17.05.07 Bildung
Bruno Peisendörfer schreibt in „Pinocchios Begabung“: „Auch die Bildungsnahen, die links wählen, glauben zu wissen, was den Bifs aus gewöhnlichem Holz fehlt: Strebsamkeit, Frustrationstoleranz und die Fähigkeit zum Belohnungsaufschub. Statt dem disziplinierten Hedonismus der Mittelschichten nachzuleben, sitzen sie mit Staatsknete alimentiert den lieben langen Tag im Jogginganzug auf der Couch und verfetten beim Unterschichtfernsehen, während ihre Bälger mit Ballerspielen den Amoklauf trainieren. ….Bildung ist jedoch nicht nur ein funktioneller Wert, sondern schließt geistige, seelische und ästhetische Dimensionen auf, deren Begreifen, Erleben und Genießen wertvoll in sich selbst sind.“
Der nicht uninteressante Artikel vergisst, dass Bildungsprozesse im bildungsfernen Bereich ganz anders aufbauen sollten: Wer sind wir im Unterschied zu den anderen, was führt dazu, wie wird es verändert? Ein neues Selbstbewusstsein, Klassenbewusstsein, ein kritisches Verhältnis zur bürgerlichen Kultur, neue Werte im Leben, ein Versuch anderer Beziehungen, eine andere politische Praxis. Ohne die Hoffnung auf Integration. Ein solcher Bildungsprozess würde sich um die Beantwortung folgender Fragen bemühen:
- Wie sieht die Arbeit aus, die nötig ist, um die Produkte zu produzieren, die wir benötigen?
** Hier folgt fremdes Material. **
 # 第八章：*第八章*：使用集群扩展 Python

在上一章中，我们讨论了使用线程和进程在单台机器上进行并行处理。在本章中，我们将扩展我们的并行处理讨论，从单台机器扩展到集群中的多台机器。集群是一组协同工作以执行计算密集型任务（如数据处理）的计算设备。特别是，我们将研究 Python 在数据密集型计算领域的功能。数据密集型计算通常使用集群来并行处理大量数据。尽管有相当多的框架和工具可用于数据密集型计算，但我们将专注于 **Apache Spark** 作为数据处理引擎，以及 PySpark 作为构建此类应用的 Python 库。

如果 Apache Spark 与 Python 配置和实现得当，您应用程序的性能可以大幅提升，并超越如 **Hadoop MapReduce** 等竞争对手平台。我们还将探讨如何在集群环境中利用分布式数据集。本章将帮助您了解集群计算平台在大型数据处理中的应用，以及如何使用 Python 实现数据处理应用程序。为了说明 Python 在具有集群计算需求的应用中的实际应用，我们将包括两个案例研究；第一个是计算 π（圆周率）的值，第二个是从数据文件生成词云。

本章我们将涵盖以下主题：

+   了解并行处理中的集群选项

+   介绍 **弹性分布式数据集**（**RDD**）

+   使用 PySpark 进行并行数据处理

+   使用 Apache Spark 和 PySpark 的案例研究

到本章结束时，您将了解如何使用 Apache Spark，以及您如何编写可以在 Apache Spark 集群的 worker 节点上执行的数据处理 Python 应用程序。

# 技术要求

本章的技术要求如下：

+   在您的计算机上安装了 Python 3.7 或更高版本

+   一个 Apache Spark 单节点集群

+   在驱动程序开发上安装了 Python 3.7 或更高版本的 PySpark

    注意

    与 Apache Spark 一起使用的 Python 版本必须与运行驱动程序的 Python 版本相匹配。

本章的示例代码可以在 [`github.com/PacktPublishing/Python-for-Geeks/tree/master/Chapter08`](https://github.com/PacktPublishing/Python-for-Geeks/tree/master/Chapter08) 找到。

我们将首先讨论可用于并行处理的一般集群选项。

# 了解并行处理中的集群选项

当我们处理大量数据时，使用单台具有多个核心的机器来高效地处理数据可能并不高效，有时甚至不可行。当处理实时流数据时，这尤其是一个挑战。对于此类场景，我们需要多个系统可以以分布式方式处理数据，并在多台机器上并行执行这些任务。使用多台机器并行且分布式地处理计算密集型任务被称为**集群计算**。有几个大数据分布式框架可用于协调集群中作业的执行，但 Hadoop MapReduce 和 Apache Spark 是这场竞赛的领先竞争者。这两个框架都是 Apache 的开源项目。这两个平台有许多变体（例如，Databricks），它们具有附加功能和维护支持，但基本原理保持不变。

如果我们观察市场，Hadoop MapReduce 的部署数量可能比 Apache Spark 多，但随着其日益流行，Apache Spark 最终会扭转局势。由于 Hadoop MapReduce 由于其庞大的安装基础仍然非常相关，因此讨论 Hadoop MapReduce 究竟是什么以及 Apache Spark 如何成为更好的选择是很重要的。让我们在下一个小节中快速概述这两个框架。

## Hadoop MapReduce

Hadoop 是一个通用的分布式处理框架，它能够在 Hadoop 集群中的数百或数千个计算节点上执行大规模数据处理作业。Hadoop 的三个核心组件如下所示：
- Welche Qualifikationen sind dafür nötig, soziale, technische?
- Welche gesellschaftliche Form, welchen gesellschaftlichen Status hat diese Arbeit?
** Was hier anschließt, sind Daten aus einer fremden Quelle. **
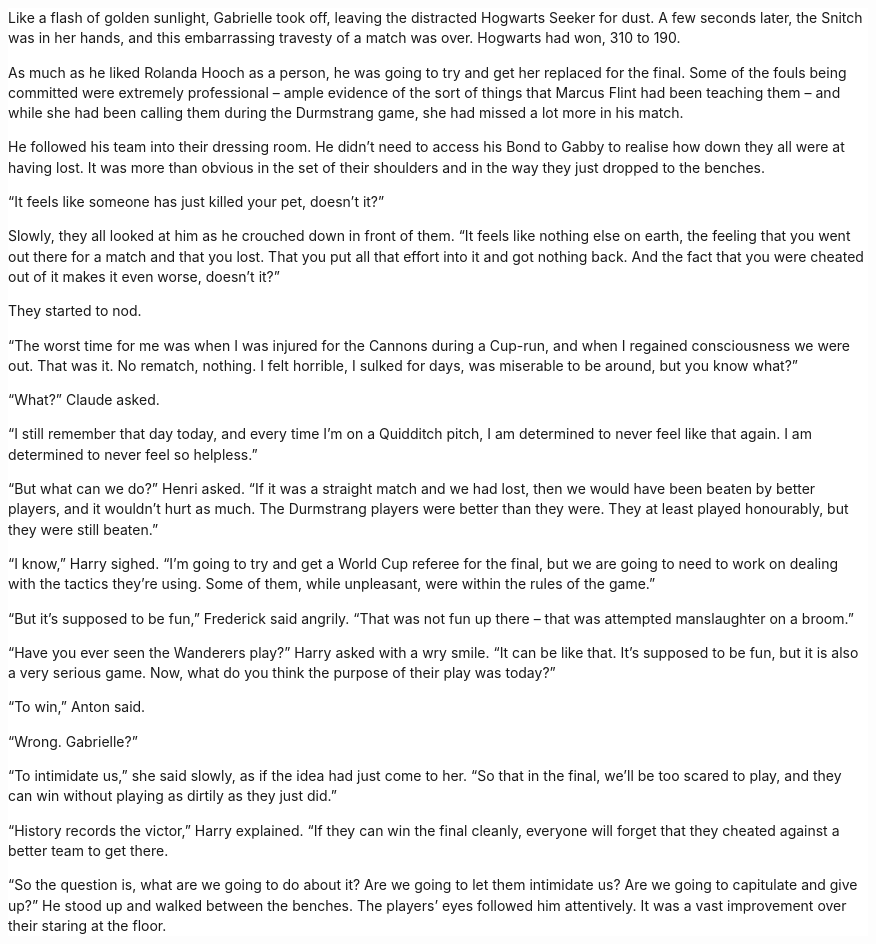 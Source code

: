 Like a flash of golden sunlight, Gabrielle took off, leaving the distracted Hogwarts Seeker for dust. A few seconds later, the Snitch was in her hands, and this embarrassing travesty of a match was over. Hogwarts had won, 310 to 190.

As much as he liked Rolanda Hooch as a person, he was going to try and get her replaced for the final. Some of the fouls being committed were extremely professional – ample evidence of the sort of things that Marcus Flint had been teaching them – and while she had been calling them during the Durmstrang game, she had missed a lot more in his match.

He followed his team into their dressing room. He didn’t need to access his Bond to Gabby to realise how down they all were at having lost. It was more than obvious in the set of their shoulders and in the way they just dropped to the benches.

“It feels like someone has just killed your pet, doesn’t it?”

Slowly, they all looked at him as he crouched down in front of them. “It feels like nothing else on earth, the feeling that you went out there for a match and that you lost. That you put all that effort into it and got nothing back. And the fact that you were cheated out of it makes it even worse, doesn’t it?”

They started to nod.

“The worst time for me was when I was injured for the Cannons during a Cup-run, and when I regained consciousness we were out. That was it. No rematch, nothing. I felt horrible, I sulked for days, was miserable to be around, but you know what?”

“What?” Claude asked.

“I still remember that day today, and every time I’m on a Quidditch pitch, I am determined to never feel like that again. I am determined to never feel so helpless.”

“But what can we do?” Henri asked. “If it was a straight match and we had lost, then we would have been beaten by better players, and it wouldn’t hurt as much. The Durmstrang players were better than they were. They at least played honourably, but they were still beaten.”

“I know,” Harry sighed. “I’m going to try and get a World Cup referee for the final, but we are going to need to work on dealing with the tactics they’re using. Some of them, while unpleasant, were within the rules of the game.”

“But it’s supposed to be fun,” Frederick said angrily. “That was not fun up there – that was attempted manslaughter on a broom.”

“Have you ever seen the Wanderers play?” Harry asked with a wry smile. “It can be like that. It’s supposed to be fun, but it is also a very serious game. Now, what do you think the purpose of their play was today?”

“To win,” Anton said.

“Wrong. Gabrielle?”

“To intimidate us,” she said slowly, as if the idea had just come to her. “So that in the final, we’ll be too scared to play, and they can win without playing as dirtily as they just did.”

“History records the victor,” Harry explained. “If they can win the final cleanly, everyone will forget that they cheated against a better team to get there.

“So the question is, what are we going to do about it? Are we going to let them intimidate us? Are we going to capitulate and give up?” He stood up and walked between the benches. The players’ eyes followed him attentively. It was a vast improvement over their staring at the floor.
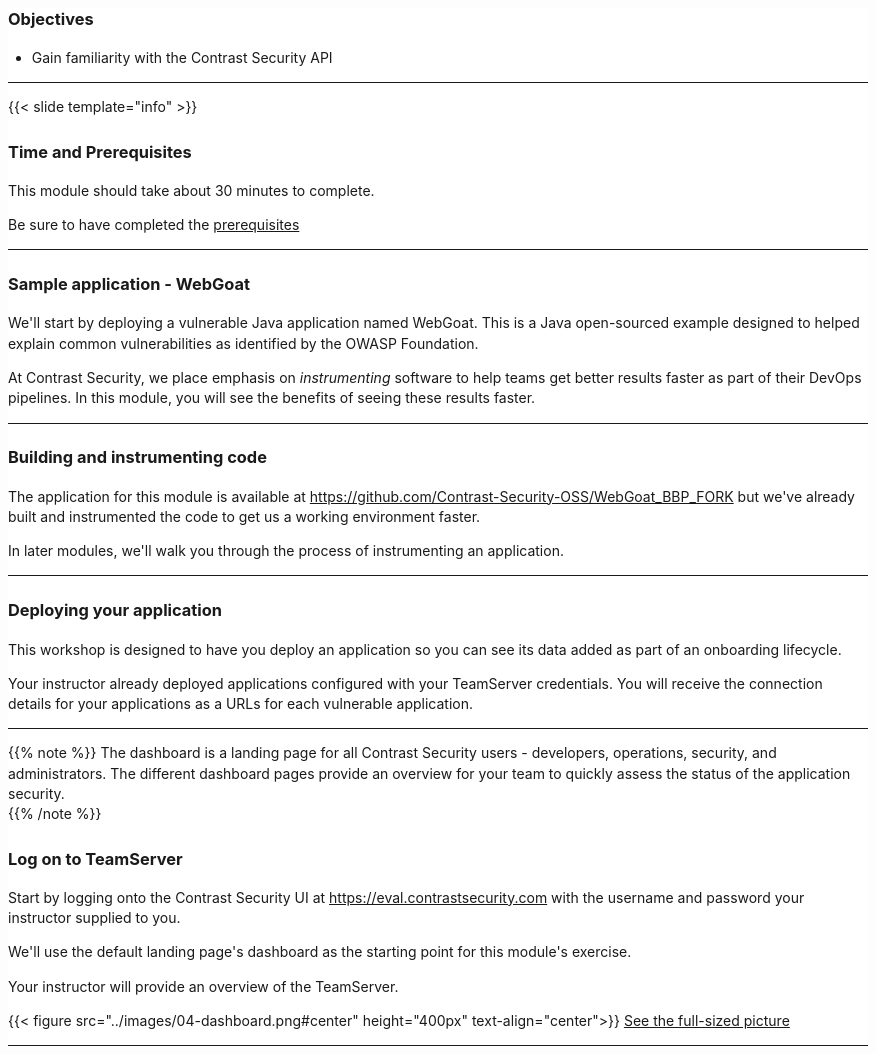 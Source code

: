 ### Objectives

- Gain familiarity with the Contrast Security API

---
{{< slide template="info" >}}
### Time and Prerequisites
This module should take about 30 minutes to complete.

Be sure to have completed the [prerequisites](../#/setup-and-prerequisites)  

---

### Sample application - WebGoat

We'll start by deploying a vulnerable Java application named WebGoat.  This is a Java open-sourced example designed to helped explain common vulnerabilities as identified by the OWASP Foundation. 

At Contrast Security, we place emphasis on _instrumenting_ software to help teams get better results faster as part of their DevOps pipelines.  In this module, you will see the benefits of seeing these results faster.  

---
### Building and instrumenting code

The application for this module is available at https://github.com/Contrast-Security-OSS/WebGoat_BBP_FORK but we've already built and instrumented the code to get us a working environment faster.

In later modules, we'll walk you through the process of instrumenting an application.

---
### Deploying your application
This workshop is designed to have you deploy an application so you can see its data added as part of an onboarding lifecycle.

Your instructor already deployed applications configured with your TeamServer credentials.  You will receive the connection details for your applications as a URLs for each vulnerable application.

---
{{% note %}}
The dashboard is a landing page for all Contrast Security users - developers, operations, security, and administrators.  The different dashboard pages provide an overview for your team to quickly assess the status of the application security.  
{{% /note %}}

### Log on to TeamServer
Start by logging onto the Contrast Security UI at https://eval.contrastsecurity.com with the username and password your instructor supplied to you.

We'll use the default landing page's dashboard as the starting point for this module's exercise.

Your instructor will provide an overview of the TeamServer.  

{{< figure src="../images/04-dashboard.png#center" height="400px" text-align="center">}}
[See the full-sized picture](../images/04-dashboard.png)

---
- Was bedeutet diese Produktion für die Umwelt?
- Was impliziert sie an Ressourcenentnahme in Natur und Dritter Welt: Welches Konsumniveau kann sich die Menschheit leisten? Wie ist einfaches Leben möglich? (Einjahresfahrt in ein Land mit einfachem Lebensniveau)
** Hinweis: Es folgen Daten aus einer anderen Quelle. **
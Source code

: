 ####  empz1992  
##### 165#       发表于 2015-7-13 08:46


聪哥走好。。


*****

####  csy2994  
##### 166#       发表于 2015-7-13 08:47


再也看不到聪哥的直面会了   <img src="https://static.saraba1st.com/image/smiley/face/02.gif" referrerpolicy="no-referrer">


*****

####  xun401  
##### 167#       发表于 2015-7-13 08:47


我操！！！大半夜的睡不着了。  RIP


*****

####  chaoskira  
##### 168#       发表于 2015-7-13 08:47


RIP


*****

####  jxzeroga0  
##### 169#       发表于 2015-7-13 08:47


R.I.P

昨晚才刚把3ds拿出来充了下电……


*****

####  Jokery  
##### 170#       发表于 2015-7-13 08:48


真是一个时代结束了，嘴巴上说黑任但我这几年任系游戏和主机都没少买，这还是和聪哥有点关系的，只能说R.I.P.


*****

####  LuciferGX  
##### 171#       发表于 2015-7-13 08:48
- Die Problematik des Welthandels: Konkurrenz der Billigarbeit, Ausbeutung der Ressourcen anderer Länder, Imperialismus der industrialisierten Nationen
- Die Forderungen (und Geschichte) der Arbeiterbewegung, Betriebsdemokratie etc.
- Aktionsmöglichkeiten und Organisationsformen
Man kann mir vorwerfen, dass ich nicht die Aussichtslosigkeit dieser Art von Bildung mitdenke. Dass es notwendigerweise schief geht. Dass jemand, der so leben will, verloren und isoliert ist. Isoliert mit Bewusstsein, aber vielleicht säuft er (sich) ab.
Das Scheitern der Neuen Linken hat in den 80ern und 90ern Jahren ja auch dazu geführt, dass sich die Leute "individualisiert" haben und im privaten Konsum abgesoffen sind. Typisches Beispiel: die Lehrer, die am Freitag mit ihrem Wohnmobil zur Schule kommen. Die Arbeiter, die vor dem Fernsehen verfetten und ihren Protest nur noch durch Trillerpfeifen artikulieren können.